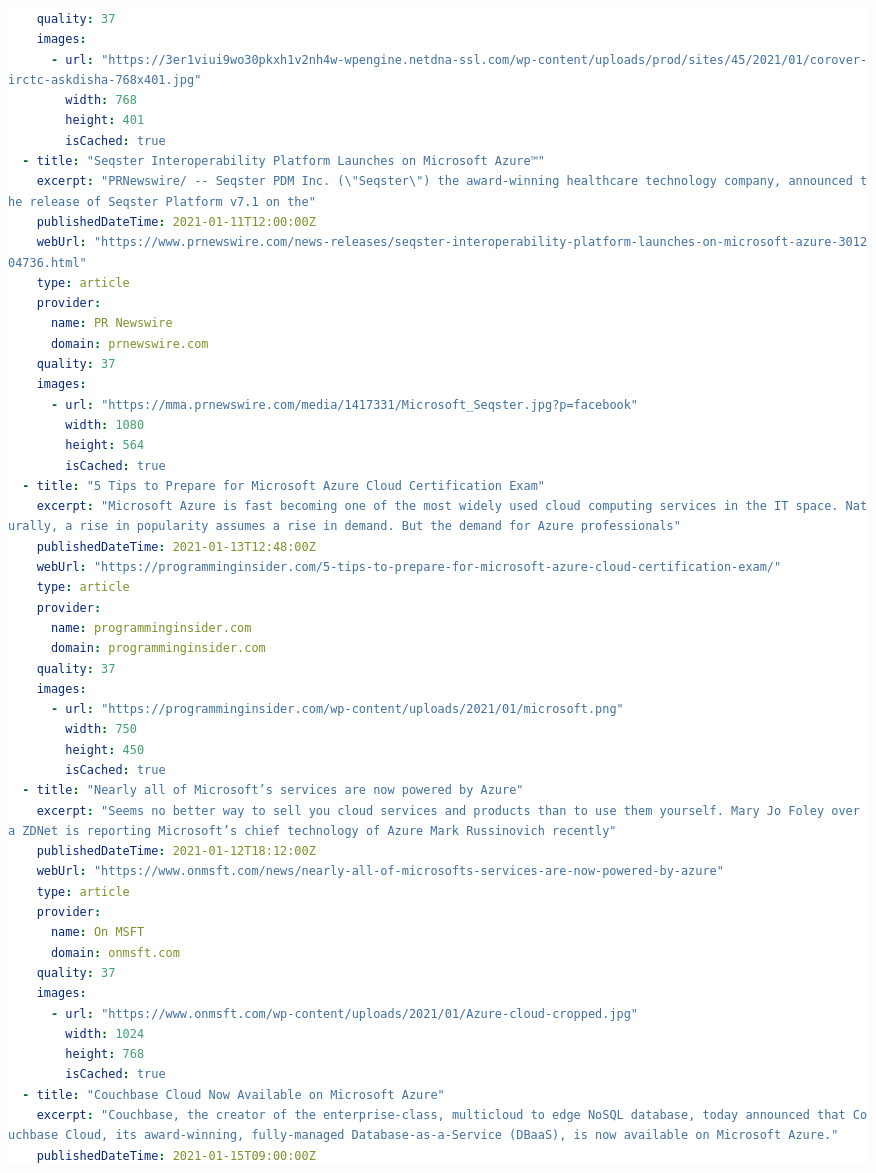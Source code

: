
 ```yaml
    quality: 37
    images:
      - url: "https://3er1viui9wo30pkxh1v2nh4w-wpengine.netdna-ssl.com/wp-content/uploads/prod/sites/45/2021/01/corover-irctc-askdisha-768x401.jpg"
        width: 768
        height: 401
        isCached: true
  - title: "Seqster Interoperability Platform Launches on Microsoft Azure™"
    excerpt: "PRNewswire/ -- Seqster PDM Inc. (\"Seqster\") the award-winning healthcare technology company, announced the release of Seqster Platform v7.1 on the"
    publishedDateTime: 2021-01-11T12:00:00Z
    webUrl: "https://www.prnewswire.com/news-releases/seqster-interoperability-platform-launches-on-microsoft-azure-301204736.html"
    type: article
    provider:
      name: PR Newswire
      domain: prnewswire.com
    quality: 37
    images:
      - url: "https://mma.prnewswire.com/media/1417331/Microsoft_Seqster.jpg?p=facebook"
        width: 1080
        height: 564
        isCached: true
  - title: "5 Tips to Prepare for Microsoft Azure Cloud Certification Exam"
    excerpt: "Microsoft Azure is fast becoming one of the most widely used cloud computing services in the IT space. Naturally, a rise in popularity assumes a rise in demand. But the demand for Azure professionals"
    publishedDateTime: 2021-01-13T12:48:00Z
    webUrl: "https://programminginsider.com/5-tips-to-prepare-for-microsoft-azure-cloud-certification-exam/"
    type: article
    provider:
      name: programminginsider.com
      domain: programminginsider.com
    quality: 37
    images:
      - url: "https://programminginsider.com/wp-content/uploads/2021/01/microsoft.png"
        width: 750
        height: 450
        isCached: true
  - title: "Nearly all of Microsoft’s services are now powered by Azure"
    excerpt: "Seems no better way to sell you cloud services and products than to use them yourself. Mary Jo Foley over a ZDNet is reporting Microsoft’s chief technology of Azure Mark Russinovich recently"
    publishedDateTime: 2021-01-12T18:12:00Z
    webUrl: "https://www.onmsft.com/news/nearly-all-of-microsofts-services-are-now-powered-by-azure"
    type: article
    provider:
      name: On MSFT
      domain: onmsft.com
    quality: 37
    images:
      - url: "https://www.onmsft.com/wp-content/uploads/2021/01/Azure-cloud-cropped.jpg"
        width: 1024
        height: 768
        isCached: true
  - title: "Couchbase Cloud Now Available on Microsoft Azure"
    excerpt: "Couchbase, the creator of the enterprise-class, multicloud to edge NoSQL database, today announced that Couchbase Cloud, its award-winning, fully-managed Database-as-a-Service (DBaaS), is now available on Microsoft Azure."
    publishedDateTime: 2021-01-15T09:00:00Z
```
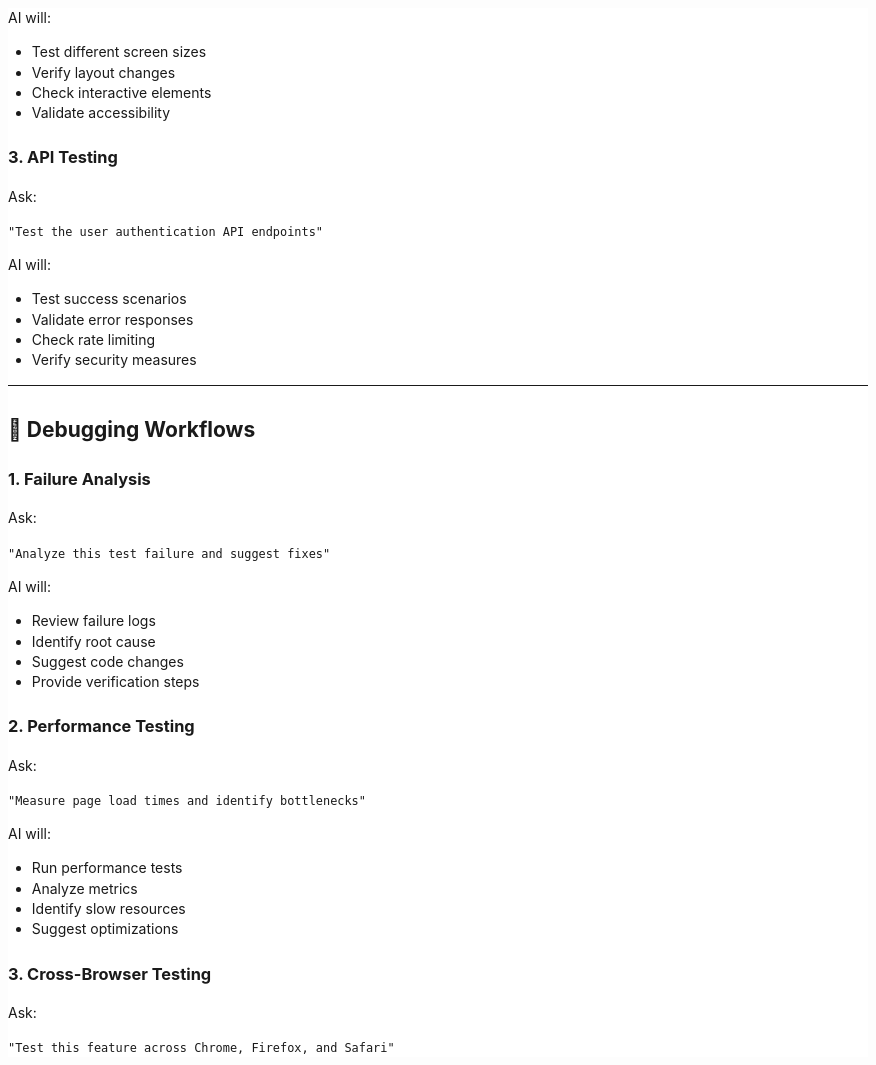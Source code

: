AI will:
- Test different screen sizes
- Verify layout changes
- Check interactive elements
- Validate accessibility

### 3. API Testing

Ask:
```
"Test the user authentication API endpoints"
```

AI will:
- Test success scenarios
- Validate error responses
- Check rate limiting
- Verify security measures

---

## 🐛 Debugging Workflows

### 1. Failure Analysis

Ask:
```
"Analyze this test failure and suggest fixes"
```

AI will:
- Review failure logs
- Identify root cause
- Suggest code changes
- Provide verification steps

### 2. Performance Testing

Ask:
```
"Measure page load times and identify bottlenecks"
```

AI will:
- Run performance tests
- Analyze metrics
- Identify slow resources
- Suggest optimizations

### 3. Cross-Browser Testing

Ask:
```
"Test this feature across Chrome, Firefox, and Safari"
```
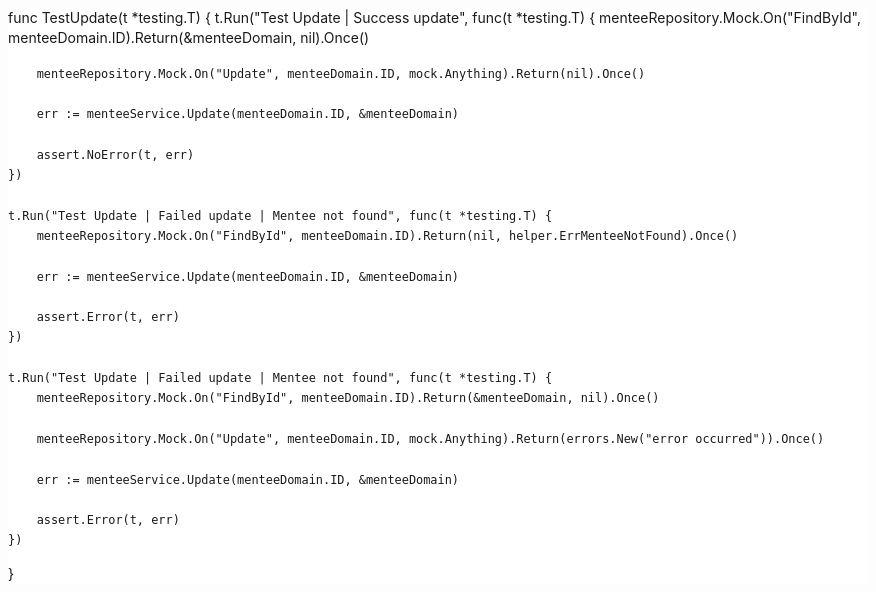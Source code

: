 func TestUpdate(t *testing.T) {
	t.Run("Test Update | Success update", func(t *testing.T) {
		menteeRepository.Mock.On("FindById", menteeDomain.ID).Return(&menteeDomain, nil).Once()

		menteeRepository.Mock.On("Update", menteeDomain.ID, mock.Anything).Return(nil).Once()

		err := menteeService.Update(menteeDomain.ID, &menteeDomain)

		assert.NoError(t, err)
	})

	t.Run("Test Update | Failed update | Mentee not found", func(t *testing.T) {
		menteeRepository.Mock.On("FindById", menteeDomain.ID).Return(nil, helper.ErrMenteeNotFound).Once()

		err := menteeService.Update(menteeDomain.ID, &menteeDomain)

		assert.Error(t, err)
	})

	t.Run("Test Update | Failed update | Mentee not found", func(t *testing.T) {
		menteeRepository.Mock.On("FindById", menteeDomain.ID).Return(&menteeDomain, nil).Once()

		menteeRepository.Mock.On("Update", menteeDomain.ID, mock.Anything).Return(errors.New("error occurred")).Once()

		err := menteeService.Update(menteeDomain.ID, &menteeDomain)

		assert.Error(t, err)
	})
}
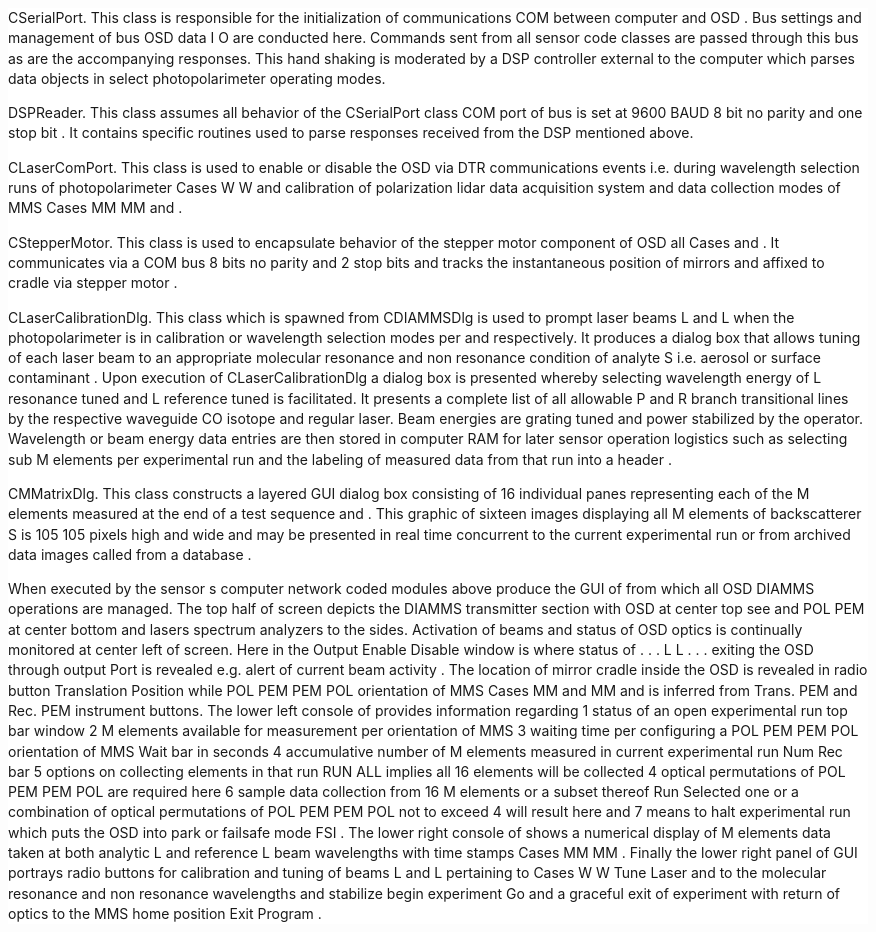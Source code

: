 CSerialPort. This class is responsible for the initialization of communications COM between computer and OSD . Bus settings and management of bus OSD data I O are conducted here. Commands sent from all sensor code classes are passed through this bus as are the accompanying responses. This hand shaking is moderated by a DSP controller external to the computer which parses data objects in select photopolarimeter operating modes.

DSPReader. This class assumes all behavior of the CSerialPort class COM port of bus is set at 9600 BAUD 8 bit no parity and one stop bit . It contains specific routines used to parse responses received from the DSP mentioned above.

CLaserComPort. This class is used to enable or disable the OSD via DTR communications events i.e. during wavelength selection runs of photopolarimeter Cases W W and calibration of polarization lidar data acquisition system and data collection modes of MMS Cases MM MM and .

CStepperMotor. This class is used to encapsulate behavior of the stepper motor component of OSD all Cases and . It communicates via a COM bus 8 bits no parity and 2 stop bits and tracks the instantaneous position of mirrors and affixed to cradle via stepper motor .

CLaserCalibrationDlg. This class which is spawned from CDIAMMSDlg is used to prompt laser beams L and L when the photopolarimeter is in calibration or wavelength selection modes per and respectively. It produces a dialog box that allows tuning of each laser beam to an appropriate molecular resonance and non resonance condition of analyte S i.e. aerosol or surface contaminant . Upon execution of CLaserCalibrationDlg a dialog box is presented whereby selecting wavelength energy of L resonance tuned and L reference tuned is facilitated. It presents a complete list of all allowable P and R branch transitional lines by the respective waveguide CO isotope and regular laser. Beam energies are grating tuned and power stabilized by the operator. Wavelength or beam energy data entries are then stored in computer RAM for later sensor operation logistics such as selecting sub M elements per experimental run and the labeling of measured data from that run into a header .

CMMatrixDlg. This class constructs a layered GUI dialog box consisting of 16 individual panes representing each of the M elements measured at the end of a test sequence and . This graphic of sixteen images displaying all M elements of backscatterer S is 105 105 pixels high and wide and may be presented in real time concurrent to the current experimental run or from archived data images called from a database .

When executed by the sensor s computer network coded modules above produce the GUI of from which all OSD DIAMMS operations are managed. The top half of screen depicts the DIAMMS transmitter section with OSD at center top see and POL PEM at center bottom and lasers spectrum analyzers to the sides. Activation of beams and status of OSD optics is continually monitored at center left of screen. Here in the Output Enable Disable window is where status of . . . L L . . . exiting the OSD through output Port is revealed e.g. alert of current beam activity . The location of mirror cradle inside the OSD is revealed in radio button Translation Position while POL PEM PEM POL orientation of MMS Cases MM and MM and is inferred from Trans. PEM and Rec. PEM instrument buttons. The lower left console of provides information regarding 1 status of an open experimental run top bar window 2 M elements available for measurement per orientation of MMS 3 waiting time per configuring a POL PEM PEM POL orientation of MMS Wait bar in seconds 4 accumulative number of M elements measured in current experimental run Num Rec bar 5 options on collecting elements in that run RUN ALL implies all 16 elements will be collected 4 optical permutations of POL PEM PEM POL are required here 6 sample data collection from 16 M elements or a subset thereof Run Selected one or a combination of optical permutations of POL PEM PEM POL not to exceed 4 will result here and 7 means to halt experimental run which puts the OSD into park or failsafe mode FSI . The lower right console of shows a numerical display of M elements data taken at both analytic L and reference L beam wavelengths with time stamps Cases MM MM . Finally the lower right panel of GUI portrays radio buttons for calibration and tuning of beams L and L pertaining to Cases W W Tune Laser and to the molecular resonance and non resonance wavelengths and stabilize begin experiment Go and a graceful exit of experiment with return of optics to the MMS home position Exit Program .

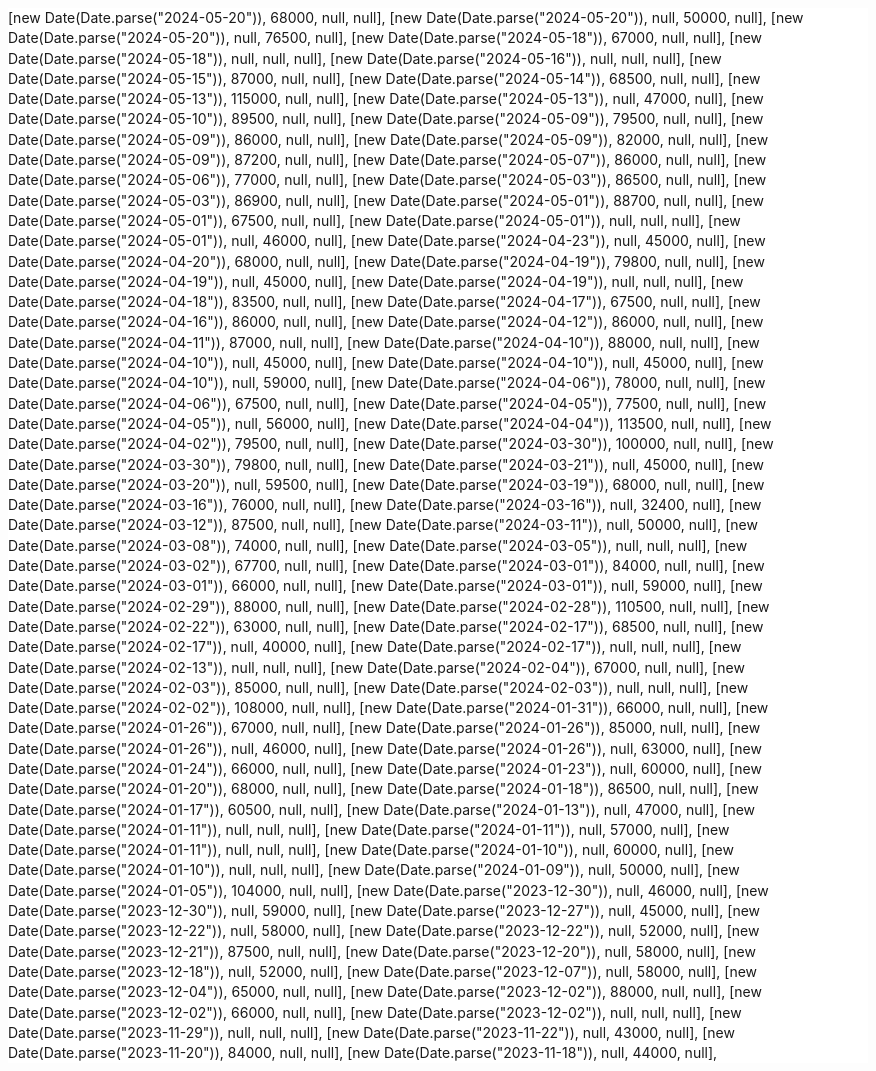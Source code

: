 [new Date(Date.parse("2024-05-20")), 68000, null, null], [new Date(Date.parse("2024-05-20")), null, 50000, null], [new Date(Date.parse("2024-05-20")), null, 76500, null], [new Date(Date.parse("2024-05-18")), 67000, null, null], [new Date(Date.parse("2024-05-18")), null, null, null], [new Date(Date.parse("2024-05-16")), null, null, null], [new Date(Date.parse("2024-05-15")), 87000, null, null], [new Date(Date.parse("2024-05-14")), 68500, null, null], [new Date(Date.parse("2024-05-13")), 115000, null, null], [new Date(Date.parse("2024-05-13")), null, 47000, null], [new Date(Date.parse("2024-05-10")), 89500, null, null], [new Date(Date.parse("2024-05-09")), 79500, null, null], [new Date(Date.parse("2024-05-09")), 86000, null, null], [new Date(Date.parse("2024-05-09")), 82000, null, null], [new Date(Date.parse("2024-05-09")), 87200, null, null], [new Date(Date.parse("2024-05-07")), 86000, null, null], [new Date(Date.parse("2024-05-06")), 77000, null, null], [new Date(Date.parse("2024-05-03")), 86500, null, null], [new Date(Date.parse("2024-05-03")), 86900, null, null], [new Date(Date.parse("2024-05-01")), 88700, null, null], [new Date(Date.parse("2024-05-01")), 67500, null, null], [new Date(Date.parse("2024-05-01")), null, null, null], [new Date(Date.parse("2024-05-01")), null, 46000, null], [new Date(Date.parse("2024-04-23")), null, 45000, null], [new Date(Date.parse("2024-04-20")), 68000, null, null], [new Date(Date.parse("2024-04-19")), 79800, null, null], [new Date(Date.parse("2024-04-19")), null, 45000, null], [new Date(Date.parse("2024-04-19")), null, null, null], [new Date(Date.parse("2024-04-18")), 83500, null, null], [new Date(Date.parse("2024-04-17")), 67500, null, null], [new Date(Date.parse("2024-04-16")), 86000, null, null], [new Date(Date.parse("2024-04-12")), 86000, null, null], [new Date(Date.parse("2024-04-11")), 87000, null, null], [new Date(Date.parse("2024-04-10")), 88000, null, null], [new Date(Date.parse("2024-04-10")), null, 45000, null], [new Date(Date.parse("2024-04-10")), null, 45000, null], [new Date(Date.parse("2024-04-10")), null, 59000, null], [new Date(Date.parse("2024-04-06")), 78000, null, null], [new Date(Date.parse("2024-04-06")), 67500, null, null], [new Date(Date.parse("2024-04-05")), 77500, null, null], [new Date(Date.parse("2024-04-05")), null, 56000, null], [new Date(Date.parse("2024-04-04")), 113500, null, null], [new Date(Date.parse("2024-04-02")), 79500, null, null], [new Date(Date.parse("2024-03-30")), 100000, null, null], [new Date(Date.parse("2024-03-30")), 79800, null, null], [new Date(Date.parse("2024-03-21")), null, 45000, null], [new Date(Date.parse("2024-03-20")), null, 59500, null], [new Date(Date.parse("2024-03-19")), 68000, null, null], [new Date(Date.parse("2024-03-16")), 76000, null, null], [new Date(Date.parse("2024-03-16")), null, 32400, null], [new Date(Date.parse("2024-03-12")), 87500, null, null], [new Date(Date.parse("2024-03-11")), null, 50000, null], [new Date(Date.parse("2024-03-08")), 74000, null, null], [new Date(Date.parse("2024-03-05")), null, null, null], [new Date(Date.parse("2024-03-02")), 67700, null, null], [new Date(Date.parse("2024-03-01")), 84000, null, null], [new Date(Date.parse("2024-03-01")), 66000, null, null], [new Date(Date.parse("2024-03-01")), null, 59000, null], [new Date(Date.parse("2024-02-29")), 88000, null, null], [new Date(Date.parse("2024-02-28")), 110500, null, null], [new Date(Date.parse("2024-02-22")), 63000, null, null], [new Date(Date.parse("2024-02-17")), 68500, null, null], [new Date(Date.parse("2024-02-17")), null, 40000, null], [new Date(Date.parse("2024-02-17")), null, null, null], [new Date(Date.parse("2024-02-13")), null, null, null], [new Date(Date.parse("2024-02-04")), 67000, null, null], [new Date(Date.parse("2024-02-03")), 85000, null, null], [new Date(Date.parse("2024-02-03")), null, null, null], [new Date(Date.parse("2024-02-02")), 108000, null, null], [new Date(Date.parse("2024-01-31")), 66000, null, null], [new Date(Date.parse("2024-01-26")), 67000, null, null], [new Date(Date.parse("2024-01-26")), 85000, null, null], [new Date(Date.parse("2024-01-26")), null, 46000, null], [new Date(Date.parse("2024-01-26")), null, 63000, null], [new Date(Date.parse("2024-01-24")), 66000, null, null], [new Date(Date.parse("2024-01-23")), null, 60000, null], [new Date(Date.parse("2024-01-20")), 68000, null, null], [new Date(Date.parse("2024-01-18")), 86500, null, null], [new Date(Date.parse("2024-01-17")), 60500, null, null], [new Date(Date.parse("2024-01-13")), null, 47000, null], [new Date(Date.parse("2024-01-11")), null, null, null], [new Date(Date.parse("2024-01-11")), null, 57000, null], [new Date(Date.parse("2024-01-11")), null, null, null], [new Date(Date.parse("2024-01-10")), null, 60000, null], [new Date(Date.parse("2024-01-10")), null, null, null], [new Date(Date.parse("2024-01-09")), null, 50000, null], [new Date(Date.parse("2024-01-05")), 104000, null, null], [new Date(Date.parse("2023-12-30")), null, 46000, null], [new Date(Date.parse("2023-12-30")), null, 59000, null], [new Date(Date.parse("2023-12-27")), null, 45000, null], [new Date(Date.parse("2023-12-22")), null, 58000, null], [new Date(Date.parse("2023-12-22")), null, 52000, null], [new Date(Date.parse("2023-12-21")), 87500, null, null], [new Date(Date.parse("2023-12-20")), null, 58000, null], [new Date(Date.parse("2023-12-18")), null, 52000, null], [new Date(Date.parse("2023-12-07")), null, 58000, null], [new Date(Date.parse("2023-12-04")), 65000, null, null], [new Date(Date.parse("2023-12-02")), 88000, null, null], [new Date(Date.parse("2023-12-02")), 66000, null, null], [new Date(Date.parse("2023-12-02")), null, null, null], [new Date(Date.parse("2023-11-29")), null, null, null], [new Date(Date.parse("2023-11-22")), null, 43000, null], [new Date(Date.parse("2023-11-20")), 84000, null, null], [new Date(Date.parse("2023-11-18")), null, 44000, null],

┄┄┄┄┄┄┄┄┄┄

Problem requirements: Your answer should be a single number: the count of lines in the entries that hold the string "Anything".

Solved problem: 2